[[ Record extracts open ]]

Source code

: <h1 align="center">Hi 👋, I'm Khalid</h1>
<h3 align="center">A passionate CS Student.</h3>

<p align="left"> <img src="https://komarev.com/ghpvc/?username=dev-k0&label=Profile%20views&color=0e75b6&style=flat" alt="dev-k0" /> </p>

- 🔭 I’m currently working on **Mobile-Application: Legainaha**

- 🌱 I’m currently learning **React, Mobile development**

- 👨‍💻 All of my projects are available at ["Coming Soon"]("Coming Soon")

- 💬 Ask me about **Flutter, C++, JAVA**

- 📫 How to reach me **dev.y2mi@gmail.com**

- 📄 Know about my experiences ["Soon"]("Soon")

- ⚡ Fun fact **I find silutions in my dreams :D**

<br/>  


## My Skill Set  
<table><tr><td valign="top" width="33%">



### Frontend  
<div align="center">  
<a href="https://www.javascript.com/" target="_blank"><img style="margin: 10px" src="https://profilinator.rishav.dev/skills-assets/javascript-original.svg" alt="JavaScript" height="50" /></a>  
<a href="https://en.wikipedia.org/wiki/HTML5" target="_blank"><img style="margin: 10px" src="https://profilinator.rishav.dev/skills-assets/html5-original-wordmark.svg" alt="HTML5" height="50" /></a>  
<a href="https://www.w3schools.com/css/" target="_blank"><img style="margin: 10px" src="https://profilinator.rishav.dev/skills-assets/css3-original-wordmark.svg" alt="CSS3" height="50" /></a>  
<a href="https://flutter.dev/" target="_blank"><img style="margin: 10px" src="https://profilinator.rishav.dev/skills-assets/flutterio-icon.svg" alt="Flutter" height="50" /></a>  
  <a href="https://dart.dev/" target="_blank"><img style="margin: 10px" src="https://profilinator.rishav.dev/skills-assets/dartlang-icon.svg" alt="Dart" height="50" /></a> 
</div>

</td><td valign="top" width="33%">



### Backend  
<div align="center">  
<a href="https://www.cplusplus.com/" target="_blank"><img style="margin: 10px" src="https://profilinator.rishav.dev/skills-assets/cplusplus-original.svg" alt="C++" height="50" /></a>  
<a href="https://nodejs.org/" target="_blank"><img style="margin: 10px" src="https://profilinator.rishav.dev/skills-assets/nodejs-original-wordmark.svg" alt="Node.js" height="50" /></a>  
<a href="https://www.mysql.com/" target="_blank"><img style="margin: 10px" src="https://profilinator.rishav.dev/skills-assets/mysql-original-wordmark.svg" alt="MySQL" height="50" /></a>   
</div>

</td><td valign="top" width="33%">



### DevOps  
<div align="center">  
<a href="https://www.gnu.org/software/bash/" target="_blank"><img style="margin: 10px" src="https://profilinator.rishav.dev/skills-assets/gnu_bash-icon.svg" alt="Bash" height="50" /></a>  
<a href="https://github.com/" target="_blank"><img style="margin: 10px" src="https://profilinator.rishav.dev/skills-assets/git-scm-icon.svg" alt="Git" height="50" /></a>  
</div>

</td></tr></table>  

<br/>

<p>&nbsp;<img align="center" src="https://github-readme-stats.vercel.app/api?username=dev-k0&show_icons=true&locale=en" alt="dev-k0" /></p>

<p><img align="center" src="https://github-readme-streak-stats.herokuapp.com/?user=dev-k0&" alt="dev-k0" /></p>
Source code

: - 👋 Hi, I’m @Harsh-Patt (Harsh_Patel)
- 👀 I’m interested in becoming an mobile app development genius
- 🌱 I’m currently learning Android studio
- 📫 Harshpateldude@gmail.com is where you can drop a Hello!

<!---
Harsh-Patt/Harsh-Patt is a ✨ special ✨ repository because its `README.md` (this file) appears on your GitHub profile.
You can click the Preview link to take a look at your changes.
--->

[[ Record extracts closed ]]

## What you will do
Whatever appears in the data above is to be set down exactly.

## Output of the exercise
Source code

: <h1 align="center">Hi 👋, I'm Khalid</h1>
<h3 align="center">A passionate CS Student.</h3>

<p align="left"> <img src="https://komarev.com/ghpvc/?username=dev-k0&label=Profile%20views&color=0e75b6&style=flat" alt="dev-k0" /> </p>

- 🔭 I’m currently working on **Mobile-Application: Legainaha**

- 🌱 I’m currently learning **React, Mobile development**

- 👨‍💻 All of my projects are available at ["Coming Soon"]("Coming Soon")

- 💬 Ask me about **Flutter, C++, JAVA**

- 📫 How to reach me **dev.y2mi@gmail.com**

- 📄 Know about my experiences ["Soon"]("Soon")

- ⚡ Fun fact **I find silutions in my dreams :D**

<br/>  


## My Skill Set  
<table><tr><td valign="top" width="33%">



### Frontend  
<div align="center">  
<a href="https://www.javascript.com/" target="_blank"><img style="margin: 10px" src="https://profilinator.rishav.dev/skills-assets/javascript-original.svg" alt="JavaScript" height="50" /></a>  
<a href="https://en.wikipedia.org/wiki/HTML5" target="_blank"><img style="margin: 10px" src="https://profilinator.rishav.dev/skills-assets/html5-original-wordmark.svg" alt="HTML5" height="50" /></a>  
<a href="https://www.w3schools.com/css/" target="_blank"><img style="margin: 10px" src="https://profilinator.rishav.dev/skills-assets/css3-original-wordmark.svg" alt="CSS3" height="50" /></a>  
<a href="https://flutter.dev/" target="_blank"><img style="margin: 10px" src="https://profilinator.rishav.dev/skills-assets/flutterio-icon.svg" alt="Flutter" height="50" /></a>  
  <a href="https://dart.dev/" target="_blank"><img style="margin: 10px" src="https://profilinator.rishav.dev/skills-assets/dartlang-icon.svg" alt="Dart" height="50" /></a> 
</div>

</td><td valign="top" width="33%">



### Backend  
<div align="center">  
<a href="https://www.cplusplus.com/" target="_blank"><img style="margin: 10px" src="https://profilinator.rishav.dev/skills-assets/cplusplus-original.svg" alt="C++" height="50" /></a>  
<a href="https://nodejs.org/" target="_blank"><img style="margin: 10px" src="https://profilinator.rishav.dev/skills-assets/nodejs-original-wordmark.svg" alt="Node.js" height="50" /></a>  
<a href="https://www.mysql.com/" target="_blank"><img style="margin: 10px" src="https://profilinator.rishav.dev/skills-assets/mysql-original-wordmark.svg" alt="MySQL" height="50" /></a>   
</div>

</td><td valign="top" width="33%">



### DevOps  
<div align="center">  
<a href="https://www.gnu.org/software/bash/" target="_blank"><img style="margin: 10px" src="https://profilinator.rishav.dev/skills-assets/gnu_bash-icon.svg" alt="Bash" height="50" /></a>  
<a href="https://github.com/" target="_blank"><img style="margin: 10px" src="https://profilinator.rishav.dev/skills-assets/git-scm-icon.svg" alt="Git" height="50" /></a>  
</div>

</td></tr></table>  

<br/>

<p>&nbsp;<img align="center" src="https://github-readme-stats.vercel.app/api?username=dev-k0&show_icons=true&locale=en" alt="dev-k0" /></p>

<p><img align="center" src="https://github-readme-streak-stats.herokuapp.com/?user=dev-k0&" alt="dev-k0" /></p>
Source code

: - 👋 Hi, I’m @Harsh-Patt (Harsh_Patel)
- 👀 I’m interested in becoming an mobile app development genius
- 🌱 I’m currently learning Android studio
- 📫 Harshpateldude@gmail.com is where you can drop a Hello!

<!---
Harsh-Patt/Harsh-Patt is a ✨ special ✨ repository because its `README.md` (this file) appears on your GitHub profile.
You can click the Preview link to take a look at your changes.
--->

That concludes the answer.